Zazwyczaj w poniedziałek lub ogólnie w każdy dzień, w którym w pełni pracuję z domu, kieruję się w stronę Świeże, duże kolczyki, których szukam, kiedy chcę poczuć się nieco bardziej „poukładana” bez zbytniego wysiłku wysiłek. Tak więc pierwszego dnia z nową serią kosmetyków do makijażu wypróbowałam nową Odcień skóry w odcieniu Deep 1N (18 £) razem z Wielozadaniowa kredka Freestyle w kolorze Parade (12 GBP). Oba miały kremową konsystencję i łatwo się mieszały, co pozwoliło uzyskać natychmiastowy naturalny blask, który uwielbiałem. Ta kombinacja tak bardzo mnie przekonała, że ​​stanowiła podstawę mojego codziennego wyglądu na cały tydzień.

Z moją bazą składającą się z drugiego odcienia skóry i pigmentu w kolorze Freestyle, poczułem, że powinienem pochylić się głębiej bezpłatny element i dostosować moje umiejscowienie produktu. Nazwanie go różem, którego można również użyć jako cienia do powiek, zdyskredytowałoby produkt, a także zminimalizowałoby fakt, którego nauczyłem się na własnej skórze z tym produktem: trochę idzie daleko. I trochę, powinienem podkreślić, że aby budować bez kołysania się na terytorium klauna, musisz prawie ćwiartować kwotę, którą przeznaczyłeś do wykorzystania w swojej głowie. Zaufaj mi.

Użyłem również wielozadaniowej kredki Freestyle w odcieniach Play (jasny pomarańczowy) i Real (równie intensywna czerwień) i najbardziej pokochałem tę pierwszą.

W weekend wiedziałem, że chcę rozszerzyć zakres korzystania z tego asortymentu, ale chciałem też pozostać przy swoim zwykłym celu makijaż, aby zobaczyć, jak dobrze makijaż The Body Shop sprawdził się w mojej obecnej rutynie i jej produkty.

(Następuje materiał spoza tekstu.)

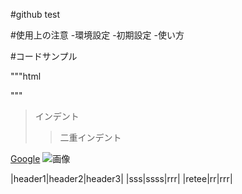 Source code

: #github test

#使用上の注意
-環境設定
-初期設定
-使い方

#コードサンプル

"""html
<html>

</html>
"""

>インデント
>>二重インデント

[Google](https://www.google.jp)
![画像](https://www.google.jp)

|header1|header2|header3|
|sss|ssss|rrr|
|retee|rr|rrr|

Zacząłem od nich Podkład Fresh Nude, średnio kryjący strój w odcieniu głębokim 3C (20 funtów) przed lekkim wymodelowaniem kości policzkowych Matowy puder brązujący Coconut Bronze w ciemności (15 funtów). Dla moich oczu zdecydowałem się na ich nową kredkę Freestyle w doładowaniu (12 funtów), która jest lekko połyskującą, czerwoną miedzią, na całej mojej powiece, zanim przystąpiłem do przyciemnienia rogów cieniem Challenge. Swój weekendowy look zakończyłam hojnym płaszczem Tusz do rzęs Turn It Up (15 funtów).

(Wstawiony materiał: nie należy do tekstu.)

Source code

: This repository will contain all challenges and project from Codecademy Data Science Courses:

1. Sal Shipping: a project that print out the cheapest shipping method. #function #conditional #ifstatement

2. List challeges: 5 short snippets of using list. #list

W duchu dotrzymywania ich elastycznego asortymentu i mając na uwadze zrównoważony etos marki, zamiast mojej zwykłej kombinacji konturówki do ust i błyszczyka zdecydowałam się użyć soczystego Szminka Peptalk Bullet (14 GBP), w cieniu think big, aby obrysować moje usta na dzień w wieczorne wyjście. Czy wspominałem, że ta lippie jest wielokrotnego użytku? Więc minimalna ilość odpadów.

Ogólnie rzecz biorąc, czułem się, jakby makijaż The Body Shop był niedostatecznie obiecany i dostarczony za dużo. Tak, dobrze przeczytałeś! Odkryłem, że asortyment miał zarówno lekką opcję makijażu, z której dla wielu The Body Shop jest najbardziej znany niektóre wyróżniające się produkty, takie jak wielozadaniowość w matowym kolorze z podświetleniem, która teraz stała się czołowym pretendentem do następnego razu spytał „Jaki jeden produkt chciałbyś mieć na bezludnej wyspie?”.

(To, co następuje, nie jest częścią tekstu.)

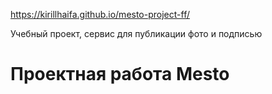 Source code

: https://kirillhaifa.github.io/mesto-project-ff/

Учебный проект, сервис для публикации фото и подписью

# Проектная работа Mesto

Pokochałam też kredkę Freestyle, jednak jej formuła zawiera odżywcze olejki i masło shea, które pozwalają jej och tak kremowa konsystencja, po nałożeniu na linię rzęs brudził się w ciągu dnia, ale nic, szybkie przetarcie chusteczką nie można naprawić.

Asortyment zachęcał do zabawy, więc cieszę się, że mogę włączyć część mojego bohaterskiego produktu do moich rotacji, aby trochę bardziej wyjść poza moją strefę komfortu makijażu. Propsy dla The Body Shop!